Alleen als een bijvoeglijk naamwoord wordt toegevoegd, gebruikt u de "ein/eine." Bijvoorbeeld, "er ist einguter Leerling"(hij is een goede student) en"sie ist eineneueArchitektin"(zij is een nieuwe architect).
In de volgende tabel vindt u een lijst met veel voorkomende beroepen.
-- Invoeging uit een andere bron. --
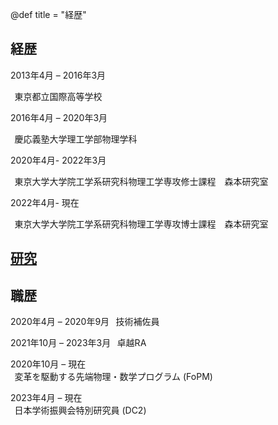 @def title = "経歴"

## 経歴
2013年4月 – 2016年3月   

&thinsp;    東京都立国際高等学校

2016年4月 – 2020年3月   

&thinsp;    慶応義塾大学理工学部物理学科

2020年4月- 2022年3月         

&thinsp;    東京大学大学院工学系研究科物理工学専攻修士課程　森本研究室

2022年4月- 現在         

&thinsp;    東京大学大学院工学系研究科物理工学専攻博士課程　森本研究室


## [研究](/Research_jp/)

## 職歴

2020年4月 – 2020年9月
&thinsp;    技術補佐員

2021年10月 – 2023年3月
&thinsp;    卓越RA

2020年10月 – 現在       
&thinsp;    変革を駆動する先端物理・数学プログラム (FoPM)

2023年4月 – 現在       
&thinsp;    日本学術振興会特別研究員 (DC2)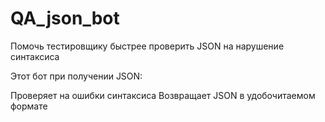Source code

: # QA_json_bot
Помочь тестировщику быстрее проверить JSON на нарушение синтаксиса 


Этот бот при получении JSON:

Проверяет на ошибки синтаксиса
Возвращает JSON в удобочитаемом формате
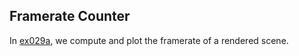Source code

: ## Framerate Counter

In [ex029a](ex029a_framerate_counter), we compute and plot the framerate of a rendered scene.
Het is belangrijk op te merken dat alle beroepen in het Duits zowel een vrouwelijke als een mannelijke vorm hebben.
We hebben de vrouwelijke vorm alleen vermeld in gevallen waarin het niet alleen de standaard is -in eindigend (zoals in der Arzt en die Ärztin) of wanneer er ook een verschil is in het Engels (zoals in ober en serveerster). U zult het vrouwelijke vinden voor banen die waarschijnlijk vrouwelijker zijn (zoals een verpleegkundige of secretaresse) en in gevallen waarin de Duitse vrouwelijke vorm heel gebruikelijk is (zoals bij studenten).
Engels | Deutsch |
architect | der Architekt |
automonteur | der Automechaniker |
bakker | der Bäcker |
bankbediende | der Bankangestellte, die Bankangestellte |
metselaar, stenen metselaar | der Maurer |
makelaar effectenmakelaar makelaar / makelaar | der Makler der Börsenmakler der Immobilienmakler |
buschauffeur | der Busfahrer |
computerprogrammeur | der Programmierer, die Programmiererin |
chef kok | der Koch, der Chefkoch die Köchin, die Chefköchin |
arts, arts | der Arzt, die Ärztin |
werknemer, bediende | der Angestellte, die Angestellte |
werknemer, arbeider | der Arbeiter, die Arbeiterin |
IT-medewerker | Angestellte / Angestellter in der Informatik |
meubelmaker, meubelmaker | der Tischler |
journalist | der Journalist |
musicus | der Musiker |
verpleegster | der Krankenpfleger, die Krankenschwester |
fotograaf | der Fotograf, die Fotografin |
secretaris | der Sekretär, die Sekretärin |
student, leerling (K-12) * | der Schüler, die Schülerin |
student (universiteit, univ.) * | der Student, die Studentin |
taxi chauffeur | der Taxifahrer |
leraar | der Lehrer, die Lehrerin |
vrachtwagen / vrachtwagenchauffeur | der Lkw-Fahrer der Fernfahrer / Brummifahrer |
ober serveerster | der Kellner - die Kellnerin |
arbeider, arbeider | der Arbeiter |
* Merk op dat Duits een onderscheid maakt tussen een schoolstudent / leerling en een student op universiteitsniveau.
Een gesprek voeren over werk omvat vaak een aantal vragen en antwoorden. Het bestuderen van deze veel voorkomende werkgerelateerde vragen is een goede manier om ervoor te zorgen dat u begrijpt wat er wordt gevraagd en weet hoe u moet reageren.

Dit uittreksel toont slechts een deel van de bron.